The System Is Down

This is the first time in years I’ve experienced a ‘BSOD’ (Blue Screen of Death). I usually dismiss it as Something I Did, but I quickly realised how non-alone I was today. Much wailing, much gnashing of teeth. Dude. What.

Yep – this is one of the big ones.

So what does it all mean?

Today’s outage appears to have been caused by software from the company CrowdStrike, which many major organisations use to secure their fleets of Windows 10 (i.e. Microsoft) computers.

Security software usually needs incredibly special ‘low-level’ access to computer systems to properly protect them, so when the company issued a faulty update to the software, over the internet, automatically, it didn’t just break an application or two, it caused whole systems to crash and reboot. In some cases, the computers restarted, loaded the faulty update, and crashed again, which is why some systems are still down – it requires a human to intervene and stop the reboot loop.

It’s not an easy fix; when the humans are very distant from the physical boxes that need a swift kick.
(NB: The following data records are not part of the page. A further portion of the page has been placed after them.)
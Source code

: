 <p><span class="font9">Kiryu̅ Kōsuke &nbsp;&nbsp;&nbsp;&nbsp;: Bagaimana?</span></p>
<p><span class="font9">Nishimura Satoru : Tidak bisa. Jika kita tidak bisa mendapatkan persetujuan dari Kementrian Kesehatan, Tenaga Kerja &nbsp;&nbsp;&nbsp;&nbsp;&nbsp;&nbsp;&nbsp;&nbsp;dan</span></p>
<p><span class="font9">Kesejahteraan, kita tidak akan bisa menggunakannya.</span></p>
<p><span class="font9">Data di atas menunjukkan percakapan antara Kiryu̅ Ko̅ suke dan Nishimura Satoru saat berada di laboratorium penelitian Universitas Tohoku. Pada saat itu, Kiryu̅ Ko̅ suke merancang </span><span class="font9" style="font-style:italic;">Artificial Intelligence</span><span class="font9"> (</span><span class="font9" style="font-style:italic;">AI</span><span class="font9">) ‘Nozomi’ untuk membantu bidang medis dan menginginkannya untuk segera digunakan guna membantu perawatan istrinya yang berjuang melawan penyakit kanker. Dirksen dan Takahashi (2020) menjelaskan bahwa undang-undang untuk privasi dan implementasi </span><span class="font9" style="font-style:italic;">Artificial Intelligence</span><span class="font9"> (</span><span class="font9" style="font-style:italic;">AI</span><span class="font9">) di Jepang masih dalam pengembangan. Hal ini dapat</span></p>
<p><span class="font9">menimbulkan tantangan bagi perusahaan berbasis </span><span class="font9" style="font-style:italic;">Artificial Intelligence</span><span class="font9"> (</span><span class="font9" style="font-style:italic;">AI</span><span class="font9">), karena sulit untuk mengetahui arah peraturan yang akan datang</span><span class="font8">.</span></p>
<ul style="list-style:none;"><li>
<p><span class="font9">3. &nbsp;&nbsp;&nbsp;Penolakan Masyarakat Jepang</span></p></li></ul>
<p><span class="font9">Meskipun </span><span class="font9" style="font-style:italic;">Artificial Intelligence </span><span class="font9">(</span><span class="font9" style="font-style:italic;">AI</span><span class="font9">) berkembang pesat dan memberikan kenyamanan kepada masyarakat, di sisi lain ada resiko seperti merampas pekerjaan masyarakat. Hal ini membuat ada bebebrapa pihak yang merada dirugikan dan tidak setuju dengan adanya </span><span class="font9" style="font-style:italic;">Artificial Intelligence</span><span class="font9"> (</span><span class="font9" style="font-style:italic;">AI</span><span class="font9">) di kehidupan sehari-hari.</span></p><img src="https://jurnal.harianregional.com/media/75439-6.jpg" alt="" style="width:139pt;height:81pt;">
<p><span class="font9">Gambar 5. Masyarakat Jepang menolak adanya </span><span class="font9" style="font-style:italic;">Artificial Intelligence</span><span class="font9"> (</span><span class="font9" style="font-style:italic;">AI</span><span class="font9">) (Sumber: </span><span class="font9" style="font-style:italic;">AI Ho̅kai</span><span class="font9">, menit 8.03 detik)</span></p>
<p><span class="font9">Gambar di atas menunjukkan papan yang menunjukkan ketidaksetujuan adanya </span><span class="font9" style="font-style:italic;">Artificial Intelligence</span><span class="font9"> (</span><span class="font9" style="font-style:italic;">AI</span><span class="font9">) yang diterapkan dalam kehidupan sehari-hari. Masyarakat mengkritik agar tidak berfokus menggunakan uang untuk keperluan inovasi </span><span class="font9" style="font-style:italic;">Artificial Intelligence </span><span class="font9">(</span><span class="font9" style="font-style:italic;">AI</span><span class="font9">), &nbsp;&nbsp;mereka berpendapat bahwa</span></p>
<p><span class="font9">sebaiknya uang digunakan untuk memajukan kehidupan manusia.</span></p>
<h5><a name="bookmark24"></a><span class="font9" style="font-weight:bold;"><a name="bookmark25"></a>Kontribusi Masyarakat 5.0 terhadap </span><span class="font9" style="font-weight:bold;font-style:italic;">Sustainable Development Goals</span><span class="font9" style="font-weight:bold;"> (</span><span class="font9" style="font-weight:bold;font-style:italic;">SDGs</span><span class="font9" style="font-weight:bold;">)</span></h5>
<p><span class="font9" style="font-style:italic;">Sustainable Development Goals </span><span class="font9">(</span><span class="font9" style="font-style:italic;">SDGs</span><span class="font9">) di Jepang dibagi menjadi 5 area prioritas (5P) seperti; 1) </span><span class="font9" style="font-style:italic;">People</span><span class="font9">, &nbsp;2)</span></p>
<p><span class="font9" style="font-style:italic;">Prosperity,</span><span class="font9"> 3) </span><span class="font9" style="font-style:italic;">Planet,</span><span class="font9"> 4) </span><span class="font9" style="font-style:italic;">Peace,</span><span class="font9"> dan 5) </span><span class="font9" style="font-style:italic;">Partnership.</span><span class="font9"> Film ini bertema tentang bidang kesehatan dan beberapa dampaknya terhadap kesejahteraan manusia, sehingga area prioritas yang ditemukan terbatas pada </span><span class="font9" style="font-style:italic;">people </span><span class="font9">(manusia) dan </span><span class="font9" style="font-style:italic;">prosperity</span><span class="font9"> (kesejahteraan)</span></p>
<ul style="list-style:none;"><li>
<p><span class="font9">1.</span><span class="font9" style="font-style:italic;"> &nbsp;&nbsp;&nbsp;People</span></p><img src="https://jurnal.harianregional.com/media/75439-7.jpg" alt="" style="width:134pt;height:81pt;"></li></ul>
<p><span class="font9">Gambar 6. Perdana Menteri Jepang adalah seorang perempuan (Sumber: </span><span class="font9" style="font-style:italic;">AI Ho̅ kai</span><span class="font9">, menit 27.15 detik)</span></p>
Big problems.

Is it a hack, cyber-attack or a global conspiracy?

Nah, it’s a glitch that happens all the time; but usually the effect is just an ‘unexpected error in line 10‘. Human error, without a nefarious purpose. (If it were a deliberate act, it would have been much more silent and deadly.)

Unfortunately, this is a software glitch that props up a lot of critical computers, so the real issue is the pervasive and critical nature of the software component which has broken – something called ‘csagent.sys’ is the culprit.

Obligatory xkcd link: https://www.xkcd.com/2347/
Substitute ‘Random Person’ with ‘Leading Security Company’

The chain of events makes it unclear whether Microsoft or CrowdStrike messed up. Microsoft was reporting issues in the morning (9:30am Aus Eastern) well before the CrowdStrike component started triggering system crashes in the afternoon (around 3pm Aus Eastern).

Observe the market’s response: the market will know – well before we will – where the blame lies.

Not Apple?

Nope. Not Apple.

Not Optus?

Nope, not Optus. Not Telstra either.

What can I do about it?

If your machine is still working, don’t worry, it’ll get sorted automatically, using the same automatic patching process that caused the problem in the first place.

If it’s not – don’t be tempted to try any of the fixes you see online or uninstalling the software; that might open you up to further problems down the track – opening windows that hackers can crawl into once the dust has settled. And don’t trust anyone jumping out of the shadows to offer you help; scammers LOVE the uncertainty created by upheavals like this and will try to confuse people into their traps.

Get in touch with your IT department or local expert, and expect a little wait.